(Items from a data source)
○ ○ ○ ○
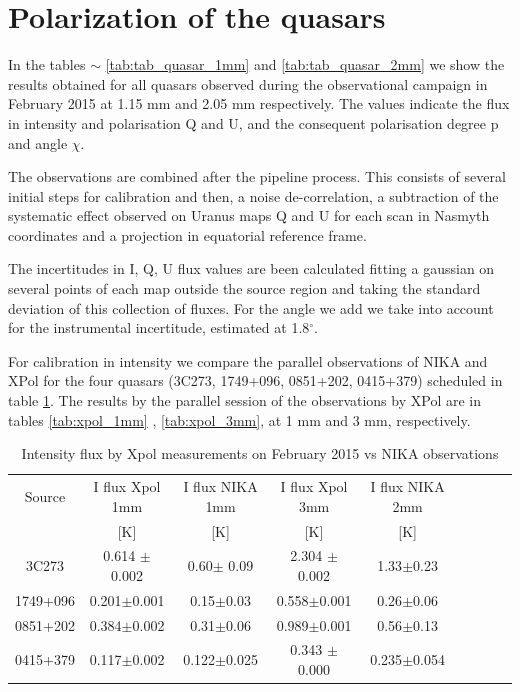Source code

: \documentclass[a4paper,10pt]{article}
\begin{document}
\pagebreak

\section{Polarization of the quasars}
In the tables $\sim$ \ref{tab:tab_quasar_1mm} and \ref{tab:tab_quasar_2mm} we show the results obtained for all quasars observed during the observational campaign in February 2015 at 1.15 mm and 2.05 mm respectively.
The values indicate the flux in intensity and polarisation Q and U, and the consequent polarisation degree p and angle \rm{$\chi$}.

The observations are combined after the pipeline process. This consists of several initial steps for calibration and then, a noise de-correlation, a subtraction of the systematic effect observed on Uranus maps Q and U for each scan in Nasmyth coordinates and a projection in equatorial reference frame. 

The incertitudes in I, Q, U flux values are been calculated fitting a gaussian on several points of each map outside the source region and taking the standard deviation of this collection of fluxes. For the angle we add we take into account for the instrumental incertitude, estimated at 1.8$^\circ$.

For calibration in intensity we compare the parallel observations of NIKA and XPol for the four quasars (3C273, 1749+096, 0851+202, 0415+379) scheduled in table \ref{tab:calib}. The results by the parallel session of the observations by XPol are in tables \ref{tab:xpol_1mm} , \ref{tab:xpol_3mm}, at 1 mm and 3 mm, respectively. 

\begin{table}[h!]
\caption{Intensity flux by Xpol measurements on February 2015 vs NIKA observations}
\begin{center}
\begin{tabular}{ccccccccc}
\hline
\hline
Source & I flux Xpol 1mm & I flux NIKA 1mm& I flux Xpol 3mm & I flux NIKA 2mm\\
 & [K] & [K] & [K] & [K]\\
\hline
3C273 & 0.614 $\pm$0.002 & 0.60$\pm$ 0.09 &2.304 $\pm$ 0.002 & 1.33$\pm$0.23\\
1749+096 & 0.201$\pm$0.001 & 0.15$\pm$0.03 & 0.558$\pm$0.001 & 0.26$\pm$0.06\\
0851+202 & 0.384$\pm$0.002 & 0.31$\pm$0.06& 0.989$\pm$0.001 & 0.56$\pm$0.13 \\
0415+379 & 0.117$\pm$0.002 & 0.122$\pm$0.025 & 0.343 $\pm$0.000 & 0.235$\pm$0.054\\
\hline
\end{tabular}
\end{center}
\label{tab:calib}
\end{table}
\end{document}
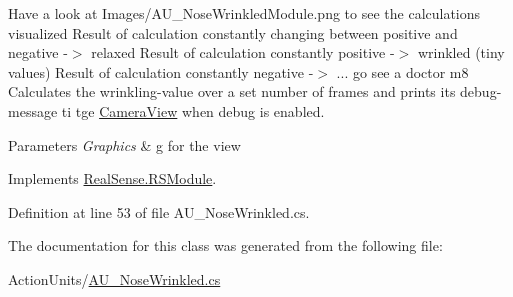 Have a look at Images/\+A\+U\+\_\+\+Nose\+Wrinkled\+Module.\+png to see the calculations visualized Result of calculation constantly changing between positive and negative -\/$>$ relaxed Result of calculation constantly positive -\/$>$ wrinkled (tiny values) Result of calculation constantly negative -\/$>$ ... go see a doctor m8 Calculates the wrinkling-\/value over a set number of frames and prints its\textquotesingle{} debug-\/message ti tge \hyperlink{class_real_sense_1_1_camera_view}{Camera\+View} when debug is enabled. 
\begin{DoxyParams}{Parameters}
{\em Graphics} & g for the view \\
\hline
\end{DoxyParams}


Implements \hyperlink{class_real_sense_1_1_r_s_module_a2ec830b7932ee7c0077d473f81c73867}{Real\+Sense.\+R\+S\+Module}.



Definition at line 53 of file A\+U\+\_\+\+Nose\+Wrinkled.\+cs.



The documentation for this class was generated from the following file\+:\begin{DoxyCompactItemize}
\item 
Action\+Units/\hyperlink{_a_u___nose_wrinkled_8cs}{A\+U\+\_\+\+Nose\+Wrinkled.\+cs}\end{DoxyCompactItemize}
○ ○ ○ ○
-- ACTIVITY --
The records above should be duplicated exactly, with none of their pictures kept.

-- YOUR SOLUTION --
Source code

: \documentclass[a4paper,10pt]{article}
\begin{document}
\pagebreak

\section{Polarization of the quasars}
In the tables $\sim$ \ref{tab:tab_quasar_1mm} and \ref{tab:tab_quasar_2mm} we show the results obtained for all quasars observed during the observational campaign in February 2015 at 1.15 mm and 2.05 mm respectively.
The values indicate the flux in intensity and polarisation Q and U, and the consequent polarisation degree p and angle \rm{$\chi$}.

The observations are combined after the pipeline process. This consists of several initial steps for calibration and then, a noise de-correlation, a subtraction of the systematic effect observed on Uranus maps Q and U for each scan in Nasmyth coordinates and a projection in equatorial reference frame. 

The incertitudes in I, Q, U flux values are been calculated fitting a gaussian on several points of each map outside the source region and taking the standard deviation of this collection of fluxes. For the angle we add we take into account for the instrumental incertitude, estimated at 1.8$^\circ$.

For calibration in intensity we compare the parallel observations of NIKA and XPol for the four quasars (3C273, 1749+096, 0851+202, 0415+379) scheduled in table \ref{tab:calib}. The results by the parallel session of the observations by XPol are in tables \ref{tab:xpol_1mm} , \ref{tab:xpol_3mm}, at 1 mm and 3 mm, respectively. 

\begin{table}[h!]
\caption{Intensity flux by Xpol measurements on February 2015 vs NIKA observations}
\begin{center}
\begin{tabular}{ccccccccc}
\hline
\hline
Source & I flux Xpol 1mm & I flux NIKA 1mm& I flux Xpol 3mm & I flux NIKA 2mm\\
 & [K] & [K] & [K] & [K]\\
\hline
3C273 & 0.614 $\pm$0.002 & 0.60$\pm$ 0.09 &2.304 $\pm$ 0.002 & 1.33$\pm$0.23\\
1749+096 & 0.201$\pm$0.001 & 0.15$\pm$0.03 & 0.558$\pm$0.001 & 0.26$\pm$0.06\\
0851+202 & 0.384$\pm$0.002 & 0.31$\pm$0.06& 0.989$\pm$0.001 & 0.56$\pm$0.13 \\
0415+379 & 0.117$\pm$0.002 & 0.122$\pm$0.025 & 0.343 $\pm$0.000 & 0.235$\pm$0.054\\
\hline
\end{tabular}
\end{center}
\label{tab:calib}
\end{table}
\end{document}
 Have a look at Images/\+A\+U\+\_\+\+Nose\+Wrinkled\+Module.\+png to see the calculations visualized Result of calculation constantly changing between positive and negative -\/$>$ relaxed Result of calculation constantly positive -\/$>$ wrinkled (tiny values) Result of calculation constantly negative -\/$>$ ... go see a doctor m8 Calculates the wrinkling-\/value over a set number of frames and prints its\textquotesingle{} debug-\/message ti tge \hyperlink{class_real_sense_1_1_camera_view}{Camera\+View} when debug is enabled. 
\begin{DoxyParams}{Parameters}
{\em Graphics} & g for the view \\
\hline
\end{DoxyParams}


Implements \hyperlink{class_real_sense_1_1_r_s_module_a2ec830b7932ee7c0077d473f81c73867}{Real\+Sense.\+R\+S\+Module}.



Definition at line 53 of file A\+U\+\_\+\+Nose\+Wrinkled.\+cs.



The documentation for this class was generated from the following file\+:\begin{DoxyCompactItemize}
\item 
Action\+Units/\hyperlink{_a_u___nose_wrinkled_8cs}{A\+U\+\_\+\+Nose\+Wrinkled.\+cs}\end{DoxyCompactItemize}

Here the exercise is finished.